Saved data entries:
Content starts

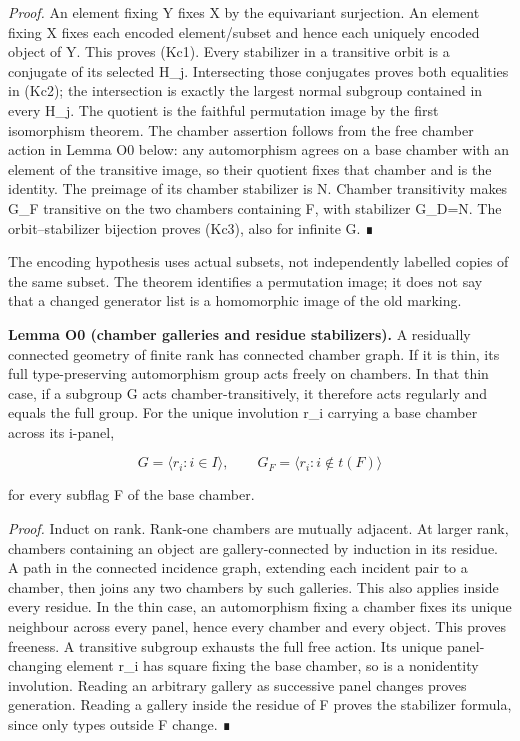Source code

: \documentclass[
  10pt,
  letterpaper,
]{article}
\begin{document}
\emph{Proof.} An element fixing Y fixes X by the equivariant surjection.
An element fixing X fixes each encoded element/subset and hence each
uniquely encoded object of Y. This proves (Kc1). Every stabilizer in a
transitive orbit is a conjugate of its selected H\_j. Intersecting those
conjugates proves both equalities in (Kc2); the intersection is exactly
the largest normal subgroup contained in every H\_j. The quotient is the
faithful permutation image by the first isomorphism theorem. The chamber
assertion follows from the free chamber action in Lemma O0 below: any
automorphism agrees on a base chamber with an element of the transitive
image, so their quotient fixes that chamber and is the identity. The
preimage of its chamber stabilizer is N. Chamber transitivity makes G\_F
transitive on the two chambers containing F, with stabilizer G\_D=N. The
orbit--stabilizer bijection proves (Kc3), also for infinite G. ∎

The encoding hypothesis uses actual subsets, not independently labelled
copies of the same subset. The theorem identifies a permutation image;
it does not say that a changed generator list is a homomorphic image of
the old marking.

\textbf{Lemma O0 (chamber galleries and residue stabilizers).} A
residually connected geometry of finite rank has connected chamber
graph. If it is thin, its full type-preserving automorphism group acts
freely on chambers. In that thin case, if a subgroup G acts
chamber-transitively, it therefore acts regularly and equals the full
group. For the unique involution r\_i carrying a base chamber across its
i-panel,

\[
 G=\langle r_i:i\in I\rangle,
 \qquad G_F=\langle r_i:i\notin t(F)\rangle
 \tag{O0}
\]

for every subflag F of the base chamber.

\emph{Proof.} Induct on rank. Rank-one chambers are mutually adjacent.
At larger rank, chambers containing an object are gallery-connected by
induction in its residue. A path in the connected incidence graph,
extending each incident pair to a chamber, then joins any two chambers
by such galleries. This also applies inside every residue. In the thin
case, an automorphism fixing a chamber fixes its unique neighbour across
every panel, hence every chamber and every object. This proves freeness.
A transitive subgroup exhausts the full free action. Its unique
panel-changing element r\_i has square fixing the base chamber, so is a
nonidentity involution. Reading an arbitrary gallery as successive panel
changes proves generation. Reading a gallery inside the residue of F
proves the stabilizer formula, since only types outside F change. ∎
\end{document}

Content ends

### [TASK TO CARRY OUT]
Return every line above where "each" appears.

### [COMPLETED EXERCISE]
An element fixing X fixes each encoded element/subset and hence each
extending each incident pair to a chamber, then joins any two chambers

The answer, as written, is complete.